第37章 姫の年越しシリーズ(2025年)・1月1日
酔った男「かーーーーーっ!!!秀吉の旦那、さっきから見てると甘酸っぺーことしてんな!
うちから砂糖持ってきてスダチをしぼりてぇとこだな」
横で奥さんと思わしき人が『なに秀吉様の邪魔してんだいっ!』と肘でつついている。
確か乾物の商(あきな)いをしている人で、さっき挨拶した時も顔が赤かったから多少酔っているんだろう。

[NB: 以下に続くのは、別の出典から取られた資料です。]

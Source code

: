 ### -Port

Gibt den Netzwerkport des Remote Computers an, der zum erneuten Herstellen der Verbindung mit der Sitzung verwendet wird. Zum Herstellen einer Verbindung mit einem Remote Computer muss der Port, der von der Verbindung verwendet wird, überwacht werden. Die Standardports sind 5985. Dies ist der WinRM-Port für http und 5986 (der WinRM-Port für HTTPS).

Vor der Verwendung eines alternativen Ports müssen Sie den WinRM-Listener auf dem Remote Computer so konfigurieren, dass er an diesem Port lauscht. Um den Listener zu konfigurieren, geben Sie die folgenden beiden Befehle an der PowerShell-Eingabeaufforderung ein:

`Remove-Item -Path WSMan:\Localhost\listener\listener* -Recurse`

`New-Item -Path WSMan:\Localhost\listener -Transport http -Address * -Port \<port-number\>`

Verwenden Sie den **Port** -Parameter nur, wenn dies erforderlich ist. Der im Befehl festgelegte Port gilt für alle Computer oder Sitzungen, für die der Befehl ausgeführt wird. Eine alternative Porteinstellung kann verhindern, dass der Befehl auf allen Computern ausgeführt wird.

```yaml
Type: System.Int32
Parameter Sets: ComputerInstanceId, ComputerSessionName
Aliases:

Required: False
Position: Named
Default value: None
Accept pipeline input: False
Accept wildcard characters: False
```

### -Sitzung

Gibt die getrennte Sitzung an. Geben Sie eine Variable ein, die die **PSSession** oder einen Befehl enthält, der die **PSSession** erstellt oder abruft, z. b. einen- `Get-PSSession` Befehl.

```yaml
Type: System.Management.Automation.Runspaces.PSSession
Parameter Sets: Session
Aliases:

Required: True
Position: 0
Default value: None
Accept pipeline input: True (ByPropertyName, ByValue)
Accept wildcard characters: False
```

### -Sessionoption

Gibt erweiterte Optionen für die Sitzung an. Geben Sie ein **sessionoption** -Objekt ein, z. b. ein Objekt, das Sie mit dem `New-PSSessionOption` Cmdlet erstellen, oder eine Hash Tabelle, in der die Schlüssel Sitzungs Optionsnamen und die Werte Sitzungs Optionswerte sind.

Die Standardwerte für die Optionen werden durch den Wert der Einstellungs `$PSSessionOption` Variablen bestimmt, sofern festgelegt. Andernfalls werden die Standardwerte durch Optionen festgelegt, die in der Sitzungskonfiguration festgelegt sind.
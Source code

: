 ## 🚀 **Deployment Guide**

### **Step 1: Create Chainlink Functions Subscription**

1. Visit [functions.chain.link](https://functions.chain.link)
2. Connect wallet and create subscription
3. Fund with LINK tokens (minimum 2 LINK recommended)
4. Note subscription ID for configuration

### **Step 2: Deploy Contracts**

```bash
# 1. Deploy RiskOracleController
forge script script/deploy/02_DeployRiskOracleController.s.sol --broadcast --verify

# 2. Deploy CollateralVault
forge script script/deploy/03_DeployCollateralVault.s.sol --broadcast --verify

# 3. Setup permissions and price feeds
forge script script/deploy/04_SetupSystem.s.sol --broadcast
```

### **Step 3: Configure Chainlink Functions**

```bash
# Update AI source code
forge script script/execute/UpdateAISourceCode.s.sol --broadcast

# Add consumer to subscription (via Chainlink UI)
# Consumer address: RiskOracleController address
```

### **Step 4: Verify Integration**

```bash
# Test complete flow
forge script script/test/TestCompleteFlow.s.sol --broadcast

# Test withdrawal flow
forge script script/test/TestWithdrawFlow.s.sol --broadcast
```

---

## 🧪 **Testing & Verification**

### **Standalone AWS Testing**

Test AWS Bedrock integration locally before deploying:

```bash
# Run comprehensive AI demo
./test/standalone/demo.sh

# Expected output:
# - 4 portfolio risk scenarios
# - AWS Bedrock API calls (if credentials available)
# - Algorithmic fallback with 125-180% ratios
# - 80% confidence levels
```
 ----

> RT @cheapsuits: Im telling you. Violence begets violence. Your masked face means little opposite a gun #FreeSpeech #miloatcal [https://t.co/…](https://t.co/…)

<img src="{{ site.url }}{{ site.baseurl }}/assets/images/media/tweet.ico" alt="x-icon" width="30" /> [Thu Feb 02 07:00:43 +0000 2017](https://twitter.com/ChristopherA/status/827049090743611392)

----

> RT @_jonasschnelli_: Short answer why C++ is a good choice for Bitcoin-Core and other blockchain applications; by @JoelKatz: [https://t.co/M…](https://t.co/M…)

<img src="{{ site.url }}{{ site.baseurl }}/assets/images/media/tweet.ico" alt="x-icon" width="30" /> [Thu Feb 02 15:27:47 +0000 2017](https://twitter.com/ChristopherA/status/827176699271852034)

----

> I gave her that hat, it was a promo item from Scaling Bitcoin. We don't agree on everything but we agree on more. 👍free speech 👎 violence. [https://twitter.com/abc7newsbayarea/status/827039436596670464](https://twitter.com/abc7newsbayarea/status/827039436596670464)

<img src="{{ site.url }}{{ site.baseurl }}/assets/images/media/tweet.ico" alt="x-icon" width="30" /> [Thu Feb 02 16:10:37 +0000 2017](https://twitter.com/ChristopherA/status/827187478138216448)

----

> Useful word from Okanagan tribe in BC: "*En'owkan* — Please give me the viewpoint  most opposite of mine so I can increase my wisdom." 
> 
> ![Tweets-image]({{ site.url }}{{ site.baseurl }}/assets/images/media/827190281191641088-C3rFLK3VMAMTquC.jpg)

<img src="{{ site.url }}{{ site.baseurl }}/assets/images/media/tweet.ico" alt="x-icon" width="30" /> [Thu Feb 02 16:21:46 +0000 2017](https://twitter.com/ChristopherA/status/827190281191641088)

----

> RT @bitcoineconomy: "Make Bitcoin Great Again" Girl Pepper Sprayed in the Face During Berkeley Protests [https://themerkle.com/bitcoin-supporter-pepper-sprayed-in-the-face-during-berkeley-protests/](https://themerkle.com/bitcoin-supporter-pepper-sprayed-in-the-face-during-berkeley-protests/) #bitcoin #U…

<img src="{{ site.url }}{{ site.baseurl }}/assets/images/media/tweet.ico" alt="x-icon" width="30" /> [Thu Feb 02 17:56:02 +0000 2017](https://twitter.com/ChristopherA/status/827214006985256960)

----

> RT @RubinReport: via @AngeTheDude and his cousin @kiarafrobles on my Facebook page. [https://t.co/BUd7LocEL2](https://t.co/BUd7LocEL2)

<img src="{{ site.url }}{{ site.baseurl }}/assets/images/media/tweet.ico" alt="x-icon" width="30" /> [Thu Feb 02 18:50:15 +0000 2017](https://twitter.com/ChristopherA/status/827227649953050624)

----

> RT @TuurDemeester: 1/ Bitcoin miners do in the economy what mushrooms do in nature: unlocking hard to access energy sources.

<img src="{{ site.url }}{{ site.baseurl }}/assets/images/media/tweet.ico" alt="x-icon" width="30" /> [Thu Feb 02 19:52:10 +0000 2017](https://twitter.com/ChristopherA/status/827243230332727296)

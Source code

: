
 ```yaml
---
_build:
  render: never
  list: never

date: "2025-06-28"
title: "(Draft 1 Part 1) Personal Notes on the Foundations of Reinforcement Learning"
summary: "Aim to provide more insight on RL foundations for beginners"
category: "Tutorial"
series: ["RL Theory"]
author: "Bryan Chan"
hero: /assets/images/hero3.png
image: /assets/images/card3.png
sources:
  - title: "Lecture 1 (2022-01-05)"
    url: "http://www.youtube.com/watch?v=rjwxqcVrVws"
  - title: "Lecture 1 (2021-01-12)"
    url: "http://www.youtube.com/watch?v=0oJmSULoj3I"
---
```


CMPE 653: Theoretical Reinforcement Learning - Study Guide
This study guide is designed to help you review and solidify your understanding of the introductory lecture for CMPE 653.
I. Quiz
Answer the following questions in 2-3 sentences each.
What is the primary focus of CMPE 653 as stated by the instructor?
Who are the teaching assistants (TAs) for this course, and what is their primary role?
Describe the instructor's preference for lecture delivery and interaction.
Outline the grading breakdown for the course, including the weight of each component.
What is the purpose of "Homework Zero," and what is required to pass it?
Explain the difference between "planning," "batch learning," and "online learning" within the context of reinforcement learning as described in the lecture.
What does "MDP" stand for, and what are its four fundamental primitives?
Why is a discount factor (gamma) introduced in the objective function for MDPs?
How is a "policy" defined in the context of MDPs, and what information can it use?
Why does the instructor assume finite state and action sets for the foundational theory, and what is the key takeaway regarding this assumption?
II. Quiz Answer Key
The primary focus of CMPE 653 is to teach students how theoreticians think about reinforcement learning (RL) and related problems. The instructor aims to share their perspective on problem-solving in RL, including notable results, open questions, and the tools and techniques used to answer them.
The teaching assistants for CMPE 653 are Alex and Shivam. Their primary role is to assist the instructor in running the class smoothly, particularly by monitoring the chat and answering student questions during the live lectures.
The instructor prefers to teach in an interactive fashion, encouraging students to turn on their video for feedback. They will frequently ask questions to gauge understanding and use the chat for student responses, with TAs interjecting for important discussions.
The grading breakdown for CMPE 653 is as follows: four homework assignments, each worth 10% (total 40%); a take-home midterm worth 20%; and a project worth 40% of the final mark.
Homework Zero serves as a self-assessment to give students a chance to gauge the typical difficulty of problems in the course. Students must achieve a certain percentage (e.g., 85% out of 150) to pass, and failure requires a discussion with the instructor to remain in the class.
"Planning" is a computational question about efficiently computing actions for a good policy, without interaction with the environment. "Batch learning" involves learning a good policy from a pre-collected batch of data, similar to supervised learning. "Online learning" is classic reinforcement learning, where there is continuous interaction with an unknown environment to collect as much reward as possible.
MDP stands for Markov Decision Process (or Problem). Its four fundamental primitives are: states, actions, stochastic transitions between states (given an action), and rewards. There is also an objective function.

ここまで大っぴらに冷やかされると『私達そんなんじゃないですっ』という定番の言い訳も出てこない。
「えーと…」
相手は酔ってるしなんて言おうか考えているうちに、苦笑いを浮かべた秀吉さんが先に動いた。
秀吉「親父さん、飲み過ぎだ。こいつは…」
(あ………)
『こいつはそんなんじゃない。妹分だ』
そう言って何度も関係を否定されてきた。今日も同じだと胸がキュッとなった。
恋人同士みたいに手を触れ合わせて、くすぐられて。
そんな甘い夢が終わる時がきた。
乾物屋の主人から私へ戻ってきた榛色に温かい色が宿る。
秀吉「こいつは俺にはもったいないくらいの女だから、兄で居るしかないんだよ」
(え………いま、なんて…?)
びっくりしている私をよそに乾物屋の主人は呆れたように首を振った。
乾物屋「安土一のモテ男がなに言ってんだい!
秀吉様にもったいねえなら、舞様のお相手はこの世に居ねえことになるじゃねえか!
舞様が秀吉様を見る目といったら、そりゃあもう甘くてなぁ、舞様はどう思ってんだい?」
「え、え、私ですか!?」
(どう思ってるって、正直に言うなら『好きです』だけど……)
衆目集める中で自分の気持ちを訊ねられて戸惑う。
あちこちと目が泳ぎ、最終的に秀吉さんのところへいく。